User Tools

Site Tools


access:access_server_2013_robustification_project

Access Server 2013 Robustification Project

The Access/License server has been running fine for several years but it has become apparent that the system is vulnerable to some “single point of failure” conditions.

Problems

There are many potential problems with the current Access server architecture. In a rough order of severity they are:

  • Complete region failure (rare, but something close to this happened in 2010 or 2011). Fortunately the S3 buckets are not specific to a region.
  • RDS or EC-2 instance failure (has happened in 2011 and 2012, about once per year)
  • AWS fabric failure (at least once per year), e.g. S3, network, virtual host failure
  • Storage and retrieval failures, mostly experienced by the Agtek Access Java Client
  • Lack of Track redundancy due to them being stored in instance specific storage.
  • Potential black hat attacks (mainly on the AccessWeb application)
  • Through put of operations, appears to be DB related.
  • Client failures (losing keys)

Possible Solutions

AWS Tools

  • RDS snapshots, currently being done and retained for last 3 days. (50Gib) Can restore from a snapshot.
  • EC2 snaps shots done once per day, keeping last two days (100 GiB) Can restore from snapshot.
  • EBS Snapshots can be moved between regions.
  • AWS console operations (new instance, snapshot, etc) can be automated.
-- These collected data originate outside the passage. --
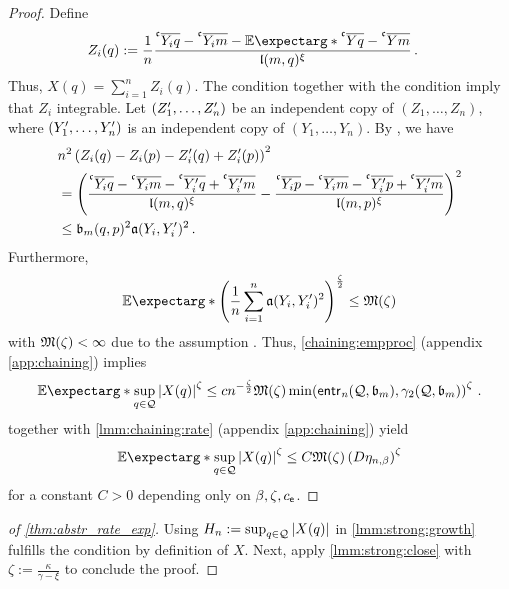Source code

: \begin{proof}
	Define
	\begin{align*}
		Z_i(q) 
		&:= 
		\frac1n \frac{\olc{Y_i}q-\olc{Y_i}m-\Ex*{\olc Yq-\olc Ym}}{\mf l(m, q)^\xi}
		\eqfs
	\end{align*}
	Thus, $X(q) = \sum_{i=1}^n Z_i(q)$.
	The  condition together with the  condition imply that $Z_i$ integrable.
	Let $(Z_1^\prime, \dots, Z_n^\prime)$ be an independent copy of $(Z_1, \dots, Z_n)$, where $(Y_1^\prime, \dots, Y_n^\prime)$ is an independent copy of $(Y_1, \dots, Y_n)$.
	By , we have
	\begin{align*}
			&
		n^2 \br{Z_i(q)-Z_i(p)-Z_i\pr(q)+Z_i\pr(p)}^2 
		\\&= 
		\br{\frac{\olc{Y_i}q-\olc{Y_i}m-\olc{Y_i\pr}q+\olc{Y_i\pr}m}{\mf l(m,q)^\xi}-\frac{\olc{Y_i}p-\olc{Y_i}m-\olc{Y_i\pr}p+\olc{Y_i\pr}m}{\mf l(m,p)^\xi}}^2
		\\&\leq 
		\mf b_m(q,p)^2 \mf a(Y_i,Y_i\pr)^2
		\eqfs
	\end{align*}
	Furthermore,
	\begin{equation*}
		\Ex*{\br{\frac1n\sum_{i=1}^n \mf a(Y_i, Y_i\pr)^2}^{\frac\zeta2}} \leq \mf M(\zeta)
	\end{equation*}
	with $\mathfrak{M}(\zeta) < \infty$ due to the assumption .
	Thus, \autoref{chaining:empproc} (appendix \autoref{app:chaining}) implies
	\begin{equation*}
		\Ex*{\sup_{q\in\mc Q} \abs{X(q)}^\zeta} \leq c n^{-\frac\zeta2} \mf M(\zeta) \min\brOf{\entrn(\mc Q, \mf b_m), \gamma_2(\mc Q, \mf b_m)}^\zeta \eqfs
	\end{equation*}
	 together with \autoref{lmm:chaining:rate} (appendix \autoref{app:chaining}) yield
	\begin{equation*}
		\Ex*{\sup_{q\in\mc Q} \abs{X(q)}^\zeta} \leq C \mf M(\zeta) \br{D \eta_{n,\beta}}^\zeta
\end{equation*}
	for a constant $C > 0$ depending only on $\beta, \zeta, c_{\mathsf{e}}$.
\end{proof}
%
\begin{proof}[of \autoref{thm:abstr_rate_exp}]
	Using $H_n := \sup_{q\in\mathcal{Q}} \left| X(q) \right|$ in \autoref{lmm:strong:growth} fulfills the  condition by definition of $X$. Next, apply  \autoref{lmm:strong:close} with $\zeta := \frac{\kappa}{\gamma-\xi}$ to conclude the proof.
\end{proof}
%
%
%
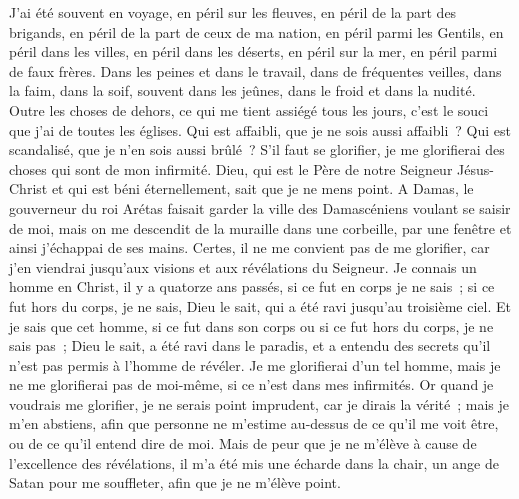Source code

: \begin{multicols}{2}
J'ai été souvent en voyage, en péril sur les fleuves, en péril de la part des brigands, en péril de la part de ceux de ma nation, en péril parmi les Gentils, en péril dans les villes, en péril dans les déserts, en péril sur la mer, en péril parmi de faux frères.
Dans les peines et dans le travail, dans de fréquentes veilles, dans la faim, dans la soif, souvent dans les jeûnes, dans le froid et dans la nudité.
Outre les choses de dehors, ce qui me tient assiégé tous les jours, c'est le souci que j'ai de toutes les églises.
Qui est affaibli, que je ne sois aussi affaibli~? Qui est scandalisé, que je n'en sois aussi brûlé~?
S'il faut se glorifier, je me glorifierai des choses qui sont de mon infirmité.
Dieu, qui est le Père de notre Seigneur Jésus-Christ et qui est béni éternellement, sait que je ne mens point.
A Damas, le gouverneur du roi Arétas faisait garder la ville des Damascéniens voulant se saisir de moi,
mais on me descendit de la muraille dans une corbeille, par une fenêtre et ainsi j'échappai de ses mains.
\VerseOne{}Certes, il ne me convient pas de me glorifier, car j'en viendrai jusqu'aux visions et aux révélations du Seigneur.
Je connais un homme en Christ, il y a quatorze ans passés, si ce fut en corps je ne sais~; si ce fut hors du corps, je ne sais, Dieu le sait, qui a été ravi jusqu'au troisième ciel.
Et je sais que cet homme, si ce fut dans son corps ou si ce fut hors du corps, je ne sais pas~; Dieu le sait,
a été ravi dans le paradis, et a entendu des secrets qu'il n'est pas permis à l'homme de révéler.
Je me glorifierai d'un tel homme, mais je ne me glorifierai pas de moi-même, si ce n'est dans mes infirmités. 
Or quand je voudrais me glorifier, je ne serais point imprudent, car je dirais la vérité~; mais je m'en abstiens, afin que personne ne m'estime au-dessus de ce qu'il me voit être, ou de ce qu'il entend dire de moi.
Mais de peur que je ne m'élève à cause de l'excellence des révélations, il m'a été mis une écharde dans la chair, un ange de Satan pour me souffleter, afin que je ne m'élève point.

\end{multicols}
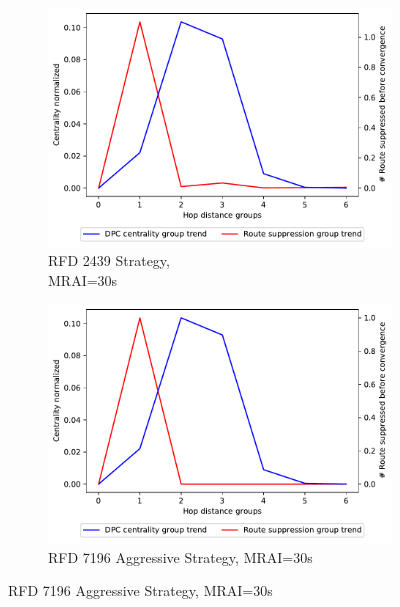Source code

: \begin{figure}[H]
\begin{subfigure}[b]{0.325\textwidth}
     \end{subfigure}
     \vfill
     \begin{subfigure}[b]{0.325\textwidth}
         \centering
         \includegraphics[width=\textwidth]{images/RFD/miceVSelephants/MultiMRAI/30/elephants/cisco_1000_RFD_nodeConvergence_centVSsup_trend.pdf}
         \caption{RFD 2439 Strategy, \\MRAI=30s}
         \label{fig:1000_2439RFD_centVSsup_elephants}
     \end{subfigure}
     \hfill
     \begin{subfigure}[b]{0.325\textwidth}
         \centering
         \includegraphics[width=\textwidth]{images/RFD/miceVSelephants/MultiMRAI/30/elephants/cisco_1000_RFD_7196_aggressive_nodeConvergence_centVSsup_trend.pdf}
         \caption{RFD 7196 Aggressive Strategy, MRAI=30s}
         \label{fig:1000_7196RFDA_centVSsup_elephants}

\end{subfigure}
\end{figure}
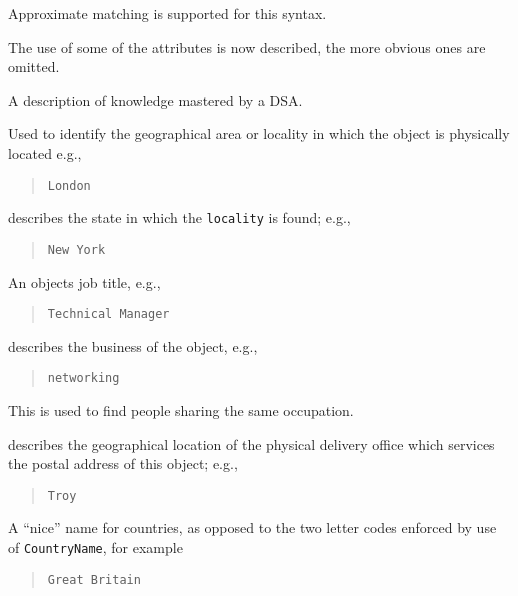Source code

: Approximate matching is supported for this syntax.

The use of some of the attributes is now described, the more obvious ones
are omitted.

\begin{describe}
\item [\verb+knowledgeInformation+:] A description of knowledge mastered by a DSA.
\item [\verb+localityName+:] Used to identify the geographical area or locality in
which the object is physically located e.g., 
\small\begin{quote}\begin{verbatim}
London
\end{verbatim}\end{quote}
\item [\verb+stateOrProvinceName+:]
			describes the state in which
			the \verb"locality" is found; e.g., 
\small\begin{quote}\begin{verbatim}
New York
\end{verbatim}\end{quote}
\item [\verb+title+:]
An objects job title, e.g.,
\small\begin{quote}\begin{verbatim}
Technical Manager
\end{verbatim}\end{quote}

\item [\verb+businessCategory+:]
describes the business of the object, e.g.,
\small\begin{quote}\begin{verbatim}
networking
\end{verbatim}\end{quote}

This is used to find people sharing the same occupation.

\item [\verb+physicalDeliveryOfficeName+:]
			describes the geographical location
			of the physical delivery office which services the
			postal address of this object; e.g.,
\small\begin{quote}\begin{verbatim}
Troy
\end{verbatim}\end{quote}

\item [\verb+friendlyCountryName+:]
A ``nice'' name for countries, as opposed to the two letter codes enforced by
use of \verb+CountryName+, for example
\small\begin{quote}\begin{verbatim}
Great Britain
\end{verbatim}\end{quote}

\end{describe}




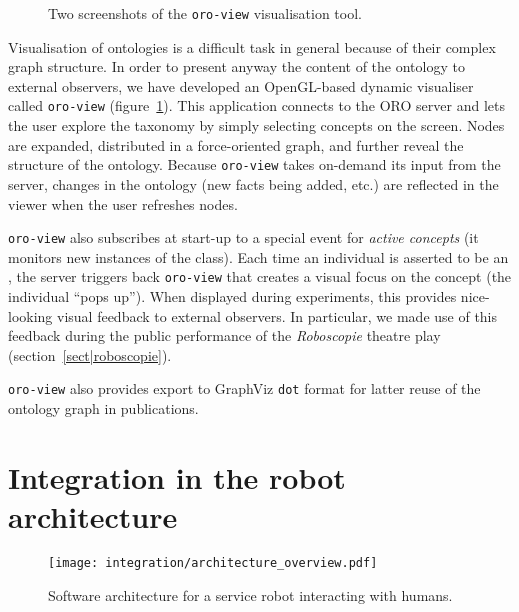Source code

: \begin{figure}
    \centering
    \caption{Two screenshots of the {\tt oro-view} visualisation tool.}
    \label{fig|oroview}
\end{figure}

Visualisation of ontologies is a difficult task in general because of their
complex graph structure. In order to present anyway the content of the ontology
to external observers, we have developed an OpenGL-based dynamic visualiser
called {\tt oro-view} (figure~\ref{fig|oroview}). This application connects to
the ORO server and lets the user explore the taxonomy by simply selecting
concepts on the screen. Nodes are expanded, distributed in a force-oriented
graph, and further reveal the structure of the ontology. Because {\tt oro-view}
takes on-demand its input from the server, changes in the ontology (new facts
being added, etc.) are reflected in the viewer when the user refreshes nodes.

{\tt oro-view} also subscribes at start-up to a special event for \emph{active
concepts} (\ie it monitors new instances of the  class).
Each time an individual is asserted to be an , the
server triggers back {\tt oro-view} that creates a visual focus on the concept
(the individual ``pops up''). When displayed during experiments, this provides
nice-looking visual feedback to external observers. In particular, we made use
of this feedback during the public performance of the \emph{Roboscopie} theatre
play (section~\ref{sect|roboscopie}).

{\tt oro-view} also provides export to GraphViz {\tt dot} format for latter
reuse of the ontology graph in publications.

\section{Integration in the robot architecture}

\begin{figure*}[thpb]
  \centering
  \texttt{[image: integration/architecture\_overview.pdf]}
  \caption {Software architecture for a service robot interacting with humans.}
  \label{fig|archi}
\end{figure*}


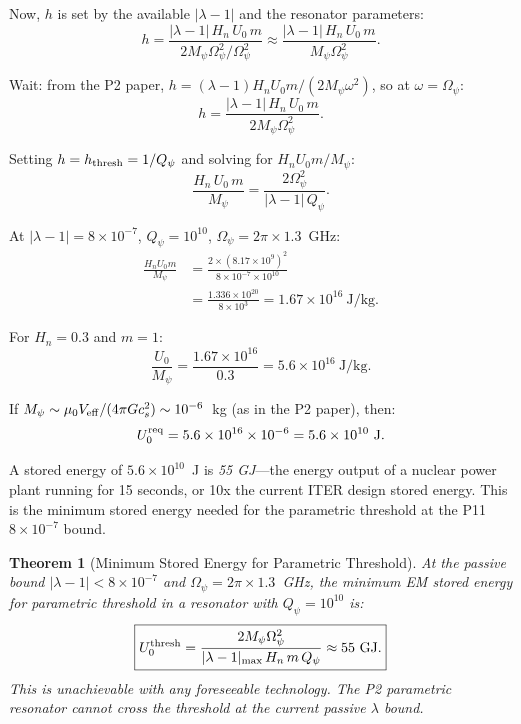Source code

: \documentclass[11pt,twocolumn]{article}
\newcommand{\lam}{\lambda}
\newcommand{\Opsi}{\Omega_\psi}
\newcommand{\Mpsi}{M_\psi}
\newtheorem{theorem}{Theorem}
\begin{document}
Now, $h$ is set by the available $|\lam-1|$ and the resonator parameters:
\begin{equation}
h = \frac{|\lam-1|\,H_n\,U_0\,m}{2\Mpsi\Opsi^2/\Opsi^2}
\approx \frac{|\lam-1|\,H_n\,U_0\,m}{\Mpsi\Opsi^2}.
\end{equation}

Wait: from the P2 paper, $h = (\lam-1)H_n U_0 m / (2\Mpsi\omega^2)$,
so at $\omega = \Opsi$:
\begin{equation}
h = \frac{|\lam-1|\,H_n\,U_0\,m}{2\Mpsi\Opsi^2}.
\label{eq:h_exact}
\end{equation}

Setting $h = h_{\rm thresh} = 1/Q_\psi$ and solving for $H_n U_0 m / \Mpsi$:
\begin{equation}
\frac{H_n\,U_0\,m}{\Mpsi} = \frac{2\Opsi^2}{|\lam-1|\,Q_\psi}.
\label{eq:design_constraint}
\end{equation}

At $|\lam-1| = 8\times10^{-7}$, $Q_\psi = 10^{10}$, $\Opsi = 2\pi\times1.3$~GHz:
\begin{align}
\frac{H_n U_0 m}{\Mpsi} &= \frac{2\times(8.17\times10^9)^2}
{8\times10^{-7}\times10^{10}}
\nonumber\\
&= \frac{1.336\times10^{20}}{8\times10^3}
= 1.67\times10^{16}~\text{J/kg}.
\label{eq:design_num}
\end{align}

For $H_n = 0.3$ and $m = 1$:
\begin{equation}
\frac{U_0}{\Mpsi} = \frac{1.67\times10^{16}}{0.3} = 5.6\times10^{16}~\text{J/kg}.
\label{eq:u0_mpsi}
\end{equation}

If $\Mpsi \sim \mu_0 V_{\rm eff}/(4\pi G c_s^2) \sim 10^{-6}$~kg (as in the P2 paper),
then:
\begin{equation}
U_0^{\rm req} = 5.6\times10^{16}\times10^{-6} = 5.6\times10^{10}~\text{J}.
\label{eq:u0_required}
\end{equation}

A stored energy of $5.6\times10^{10}$~J is \emph{55 GJ}---the energy output of a
nuclear power plant running for 15 seconds, or 10x the current ITER design
stored energy. This is the minimum stored energy needed for the parametric
threshold at the P11 $8\times10^{-7}$ bound.

\begin{theorem}[Minimum Stored Energy for Parametric Threshold]
\label{thm:energy_thresh}
At the passive bound $|\lam-1| < 8\times10^{-7}$ and $\Opsi = 2\pi\times1.3$~GHz,
the minimum EM stored energy for parametric threshold in a resonator with
$Q_\psi = 10^{10}$ is:
\begin{equation}
\boxed{
U_0^{\rm thresh} = \frac{2\Mpsi\Opsi^2}{|\lam-1|_{\max}\,H_n\,m\,Q_\psi}
\approx 55~\text{GJ}.
}
\label{eq:u0_thresh_final}
\end{equation}
This is unachievable with any foreseeable technology. The P2 parametric
resonator cannot cross the threshold at the current passive $\lam$ bound.
\end{theorem}
\end{document}
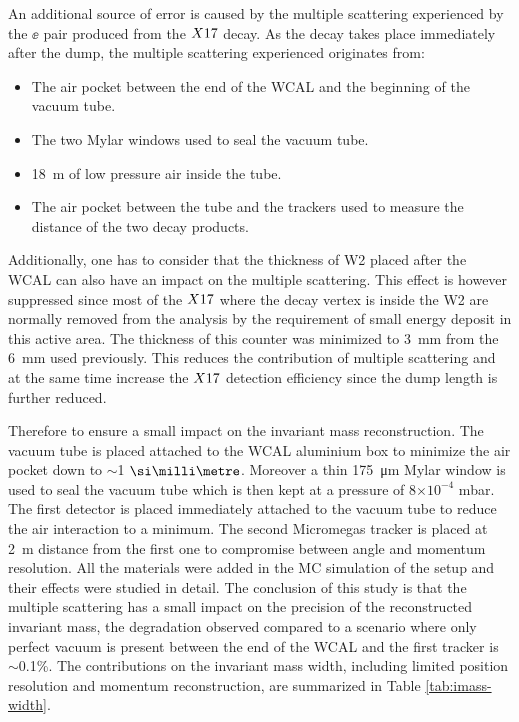 An additional source of error is caused by the multiple scattering experienced by the $\ee$ pair produced from the $X17$ decay. As the decay takes place immediately after the dump, the multiple scattering experienced originates from:

\begin{itemize}
\item The air pocket between the end of the WCAL and the beginning of the vacuum tube.
\item The two Mylar windows used to seal the vacuum tube.
\item \SI{18}{\meter} of low pressure air inside the tube.
\item The air pocket between the tube and the trackers used to measure the distance of the two decay products.
\end{itemize}

Additionally, one has to consider that the thickness of W2 placed after the WCAL can also have an impact on the multiple scattering. This effect is however suppressed since most of the $X17$ where the decay vertex is inside the W2 are normally removed from the analysis by the requirement of small energy deposit in this active area. The thickness of this counter was minimized to \SI{3}{\milli\meter} from the \SI{6}{\milli\meter} used previously. This reduces the contribution of multiple scattering and at the same time increase the $X17$ detection efficiency since the dump length is further reduced.

Therefore to ensure a small impact on the invariant mass reconstruction. The vacuum tube is placed attached to the WCAL aluminium box to minimize the air pocket down to $\sim$1 $\mmi$. Moreover a thin \SI{175}{\micro\meter} Mylar window is used to seal the vacuum tube which is then kept at a pressure of 8$\times 10^{-4}$ \si{\milli\bar}. The first detector is placed immediately attached to the vacuum tube to reduce the air interaction to a minimum. The second Micromegas tracker is placed at \SI{2}{\meter} distance from the first one to compromise between angle and momentum resolution. All the materials were added in the MC simulation of the setup and their effects were studied in detail. The conclusion of this study is that the multiple scattering has a small impact on the precision of the reconstructed invariant mass, the degradation observed compared to a scenario where only perfect vacuum is present between the end of the WCAL and the first tracker is $\sim$0.1\%. The contributions on the invariant mass width, including limited position resolution and momentum reconstruction, are summarized in Table \ref{tab:imass-width}.

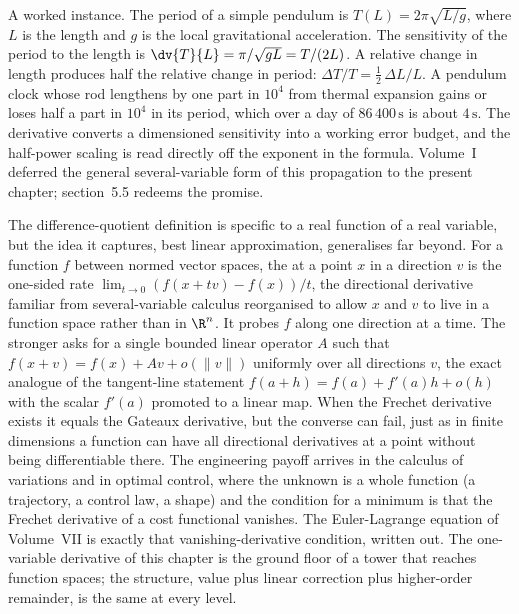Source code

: A worked instance. The period of a simple pendulum is $T(L) =
2\pi \sqrt{L/g}$, where $L$ is the length and $g$ is the local
gravitational acceleration. The sensitivity of the period to the
length is $\dv{T}{L} = \pi / \sqrt{g L} = T / (2 L)$. A relative
change in length produces half the relative change in period:
$\Delta T / T = \tfrac{1}{2} \, \Delta L / L$. A pendulum clock
whose rod lengthens by one part in $10^{4}$ from thermal expansion
gains or loses half a part in $10^{4}$ in its period, which over a
day of $86\,400 \,\si{\second}$ is about $4 \,\si{\second}$. The
derivative converts a dimensioned sensitivity into a working error
budget, and the half-power scaling is read directly off the
exponent in the formula. Volume~I deferred the general
several-variable form of this propagation to the present chapter;
section~5.5 redeems the promise.

\begin{mastery}
The difference-quotient definition is specific to a real function
of a real variable, but the idea it captures, best linear
approximation, generalises far beyond. For a function $f$ between
normed vector spaces, the  at a point
$x$ in a direction $v$ is the one-sided rate $\lim_{t \to 0}
(f(x + tv) - f(x))/t$, the directional derivative familiar from
several-variable calculus reorganised to allow $x$ and $v$ to live
in a function space rather than in $\R^{n}$. It probes $f$ along one
direction at a time. The stronger 
asks for a single bounded linear operator $A$ such that $f(x + v) =
f(x) + A v + o(\lVert v \rVert)$ uniformly over all directions $v$,
the exact analogue of the tangent-line statement $f(a + h) = f(a) +
f'(a) h + o(h)$ with the scalar $f'(a)$ promoted to a linear map.
When the Frechet derivative exists it equals the Gateaux derivative,
but the converse can fail, just as in finite dimensions a function
can have all directional derivatives at a point without being
differentiable there. The engineering payoff arrives in the
calculus of variations and in optimal control, where the
unknown is a whole function (a trajectory, a control law, a shape)
and the condition for a minimum is that the Frechet derivative of a
cost functional vanishes. The Euler-Lagrange equation of Volume~VII
is exactly that vanishing-derivative condition, written out. The
one-variable derivative of this chapter is the ground floor of a
tower that reaches function spaces; the structure, value plus
linear correction plus higher-order remainder, is the same at every
level.
\end{mastery}

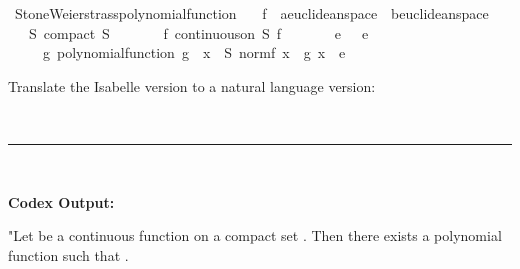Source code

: \documentclass{article}
\begin{document}
\begin{boxB}
\begin{isabelle}
\isamarkupfalse \ Stone{\isacharunderscore}{\kern0pt}Weierstrass{\isacharunderscore}{\kern0pt}polynomial{\isacharunderscore}{\kern0pt}function{\isacharcolon}{\kern0pt}\isanewline
\ \ \ f\ {\isacharcolon}{\kern0pt}{\isacharcolon}{\kern0pt}\ {\isachardoublequoteopen}{\isacharprime}{\kern0pt}a{\isacharcolon}{\kern0pt}{\isacharcolon}{\kern0pt}euclidean{\isacharunderscore}{\kern0pt}space\ {\isasymRightarrow}\ {\isacharprime}{\kern0pt}b{\isacharcolon}{\kern0pt}{\isacharcolon}{\kern0pt}euclidean{\isacharunderscore}{\kern0pt}space{\isachardoublequoteclose}\isanewline
\ \ \ S{\isacharcolon}{\kern0pt}\ {\isachardoublequoteopen}compact\ S{\isachardoublequoteclose}\isanewline
\ \ \ \ \ \ \ f{\isacharcolon}{\kern0pt}\ {\isachardoublequoteopen}continuous{\isacharunderscore}{\kern0pt}on\ S\ f{\isachardoublequoteclose}\isanewline
\ \ \ \ \ \ \ e{\isacharcolon}{\kern0pt}\ {\isachardoublequoteopen}{}\ {\isacharless}{\kern0pt}\ e{\isachardoublequoteclose}\isanewline
\ \ \ \ \ {\isachardoublequoteopen}{\isasymexists}g{\isachardot}{\kern0pt}\ polynomial{\isacharunderscore}{\kern0pt}function\ g\ {\isasymand}\ {\isacharparenleft}{\kern0pt}{\isasymforall}x\ {\isasymin}\ S{\isachardot}{\kern0pt}\ norm{\isacharparenleft}{\kern0pt}f\ x\ {\isacharminus}{\kern0pt}\ g\ x{\isacharparenright}{\kern0pt}\ {\isacharless}{\kern0pt}\ e{\isacharparenright}{\kern0pt}{\isachardoublequoteclose}
\end{isabelle}
Translate the Isabelle version to a natural language version:

\
\hrule
\

\textbf{Codex Output:}

"Let  be a continuous function on a compact set . Then there exists a polynomial function  such that .
\end{boxB}
\end{document}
Virtual Machine failure recovery strategies

  • Quick reboot - Available via the AWS management console.
  • Quick instance recreation - Either:
    • scripted in command lines tools on dev.agtek.com or
    • built into the AccessSupport tool (NOT keyforge)
    • Scripting is easy, but not easy to transfer the skills to another person
    • Building into the support tool makes them easy to use, but not as easy to adapt for future changes.

Recreate RDS, EC2 constellation in new region

  • Quick instance recreation (as in last section): allow region specifier
  • Migrate EBS / RDS instances : cross region migration/snapshot.

Security issues:

  • Implement https for web application
  • Add a security analyzer to look for anomalies and send alerts
  • Include failure (404, 501, bad login) attempts in auto security analysis

Monitoring:

  • Increase real time monitor goals to include:
    • Real time connection monitoring
    • Operation duration

Storage problems:

  • Most storage issues appear to be related to the Access Java Client, fix it.
  • Track storage can be moved to S3, increasing the safety of track storage.
  • TBD: Identify robustness goals, recovery speed, etc. to guide solution selection.
  • Attend April 30 AWS conference to get briefed on more AWS tech.
  • Document modern (2013) system architecture
  • Document failover process (for manual recovery), recovery procedures for failure modes.
  • Modify AccessSupport tool to automate instance creation (from existing AMI-create snap of existing AMI, reattach EBS), recover EBS from snaps, repopulate DB from backup snap,
  • Modify AccessSupport tool to copy snaps to another region to prep for region failover process.
  • Consider auto copy snaps to another region for backup.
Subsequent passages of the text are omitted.